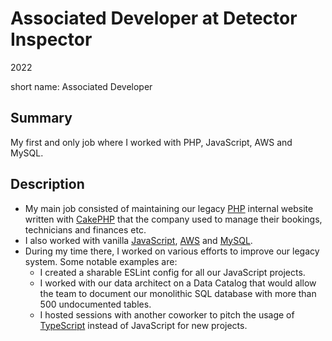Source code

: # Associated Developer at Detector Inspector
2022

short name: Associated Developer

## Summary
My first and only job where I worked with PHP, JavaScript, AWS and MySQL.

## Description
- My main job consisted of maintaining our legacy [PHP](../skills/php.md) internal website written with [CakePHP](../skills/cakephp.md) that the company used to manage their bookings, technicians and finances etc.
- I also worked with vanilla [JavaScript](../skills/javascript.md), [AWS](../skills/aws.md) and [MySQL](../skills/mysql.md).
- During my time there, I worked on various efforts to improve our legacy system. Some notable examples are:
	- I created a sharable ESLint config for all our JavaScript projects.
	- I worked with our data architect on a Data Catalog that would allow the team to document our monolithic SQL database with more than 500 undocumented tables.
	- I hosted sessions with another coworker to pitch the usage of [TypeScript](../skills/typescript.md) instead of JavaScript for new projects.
* * * *
— ABOUT THIS TASK —
Retype all of the entries exactly as written, leaving out any images.

— OUTPUT OF THE EXERCISE —
Source code

: # Associated Developer at Detector Inspector
2022

short name: Associated Developer

## Summary
My first and only job where I worked with PHP, JavaScript, AWS and MySQL.

## Description
- My main job consisted of maintaining our legacy [PHP](../skills/php.md) internal website written with [CakePHP](../skills/cakephp.md) that the company used to manage their bookings, technicians and finances etc.
- I also worked with vanilla [JavaScript](../skills/javascript.md), [AWS](../skills/aws.md) and [MySQL](../skills/mysql.md).
- During my time there, I worked on various efforts to improve our legacy system. Some notable examples are:
	- I created a sharable ESLint config for all our JavaScript projects.
	- I worked with our data architect on a Data Catalog that would allow the team to document our monolithic SQL database with more than 500 undocumented tables.
	- I hosted sessions with another coworker to pitch the usage of [TypeScript](../skills/typescript.md) instead of JavaScript for new projects.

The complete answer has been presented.